* _Your objective_
Which of the lines in the listing that follows hold "relevant"? Pull each one out.

* _The records_
=== Section Start ===

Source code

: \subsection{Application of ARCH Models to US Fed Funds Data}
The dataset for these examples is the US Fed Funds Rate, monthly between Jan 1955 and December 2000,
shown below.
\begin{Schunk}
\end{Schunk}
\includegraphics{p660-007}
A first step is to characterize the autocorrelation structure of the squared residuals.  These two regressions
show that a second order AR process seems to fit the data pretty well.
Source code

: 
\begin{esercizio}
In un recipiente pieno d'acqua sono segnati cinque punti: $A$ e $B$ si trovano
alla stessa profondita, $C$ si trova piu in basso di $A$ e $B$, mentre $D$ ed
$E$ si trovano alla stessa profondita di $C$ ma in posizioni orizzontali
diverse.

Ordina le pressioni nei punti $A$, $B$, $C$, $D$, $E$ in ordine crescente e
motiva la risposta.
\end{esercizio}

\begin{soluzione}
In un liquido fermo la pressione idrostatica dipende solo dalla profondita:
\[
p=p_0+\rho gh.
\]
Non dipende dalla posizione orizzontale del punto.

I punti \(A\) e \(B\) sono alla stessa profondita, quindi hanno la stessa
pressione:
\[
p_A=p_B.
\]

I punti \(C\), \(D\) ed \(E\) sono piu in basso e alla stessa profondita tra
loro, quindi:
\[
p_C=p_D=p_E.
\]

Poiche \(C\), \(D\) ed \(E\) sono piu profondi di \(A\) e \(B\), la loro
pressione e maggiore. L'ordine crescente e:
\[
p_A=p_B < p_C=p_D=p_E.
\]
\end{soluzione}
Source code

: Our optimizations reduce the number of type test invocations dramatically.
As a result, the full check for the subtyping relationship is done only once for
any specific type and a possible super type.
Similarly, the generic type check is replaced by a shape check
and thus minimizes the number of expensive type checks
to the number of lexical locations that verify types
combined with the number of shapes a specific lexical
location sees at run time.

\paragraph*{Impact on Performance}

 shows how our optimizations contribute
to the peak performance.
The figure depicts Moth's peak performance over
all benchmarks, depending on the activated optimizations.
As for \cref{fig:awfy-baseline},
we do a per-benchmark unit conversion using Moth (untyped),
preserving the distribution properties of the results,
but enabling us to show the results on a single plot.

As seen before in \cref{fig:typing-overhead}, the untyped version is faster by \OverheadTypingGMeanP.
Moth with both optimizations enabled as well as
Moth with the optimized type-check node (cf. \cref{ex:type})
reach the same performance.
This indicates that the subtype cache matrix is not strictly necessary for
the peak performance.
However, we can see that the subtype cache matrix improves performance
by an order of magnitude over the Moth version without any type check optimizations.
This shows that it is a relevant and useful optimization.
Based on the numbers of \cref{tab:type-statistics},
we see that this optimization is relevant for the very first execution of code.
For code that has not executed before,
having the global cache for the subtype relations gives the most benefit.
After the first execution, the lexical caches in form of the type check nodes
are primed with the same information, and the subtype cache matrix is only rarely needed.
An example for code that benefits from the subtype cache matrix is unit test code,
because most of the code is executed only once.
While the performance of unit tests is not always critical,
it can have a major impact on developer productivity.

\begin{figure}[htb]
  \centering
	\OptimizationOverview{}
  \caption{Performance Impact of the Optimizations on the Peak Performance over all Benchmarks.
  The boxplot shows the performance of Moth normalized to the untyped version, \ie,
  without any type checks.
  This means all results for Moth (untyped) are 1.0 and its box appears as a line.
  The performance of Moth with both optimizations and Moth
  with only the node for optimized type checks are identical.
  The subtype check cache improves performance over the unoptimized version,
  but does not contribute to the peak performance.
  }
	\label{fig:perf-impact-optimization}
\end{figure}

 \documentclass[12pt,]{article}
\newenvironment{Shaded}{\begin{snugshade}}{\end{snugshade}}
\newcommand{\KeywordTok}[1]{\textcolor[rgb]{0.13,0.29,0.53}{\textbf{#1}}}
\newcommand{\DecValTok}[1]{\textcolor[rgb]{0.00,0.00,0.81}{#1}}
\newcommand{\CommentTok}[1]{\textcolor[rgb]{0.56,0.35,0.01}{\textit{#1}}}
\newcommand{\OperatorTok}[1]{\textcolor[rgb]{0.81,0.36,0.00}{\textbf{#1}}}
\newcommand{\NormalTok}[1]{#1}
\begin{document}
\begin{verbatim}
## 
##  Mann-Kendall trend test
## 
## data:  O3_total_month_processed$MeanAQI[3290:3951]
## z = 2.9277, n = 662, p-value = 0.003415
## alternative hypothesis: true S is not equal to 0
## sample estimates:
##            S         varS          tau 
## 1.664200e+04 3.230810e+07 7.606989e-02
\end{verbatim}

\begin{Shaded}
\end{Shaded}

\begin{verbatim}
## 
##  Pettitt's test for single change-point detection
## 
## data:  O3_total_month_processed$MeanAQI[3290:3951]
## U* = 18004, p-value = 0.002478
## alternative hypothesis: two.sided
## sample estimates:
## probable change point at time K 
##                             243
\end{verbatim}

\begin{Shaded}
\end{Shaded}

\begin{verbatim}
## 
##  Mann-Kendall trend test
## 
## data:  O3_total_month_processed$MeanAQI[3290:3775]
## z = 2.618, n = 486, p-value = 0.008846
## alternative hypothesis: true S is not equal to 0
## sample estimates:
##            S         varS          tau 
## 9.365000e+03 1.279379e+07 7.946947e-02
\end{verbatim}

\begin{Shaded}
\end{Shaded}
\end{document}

=== Section End ===

* _Solution to this exercise_
This shows that it is a relevant and useful optimization.
we see that this optimization is relevant for the very first execution of code.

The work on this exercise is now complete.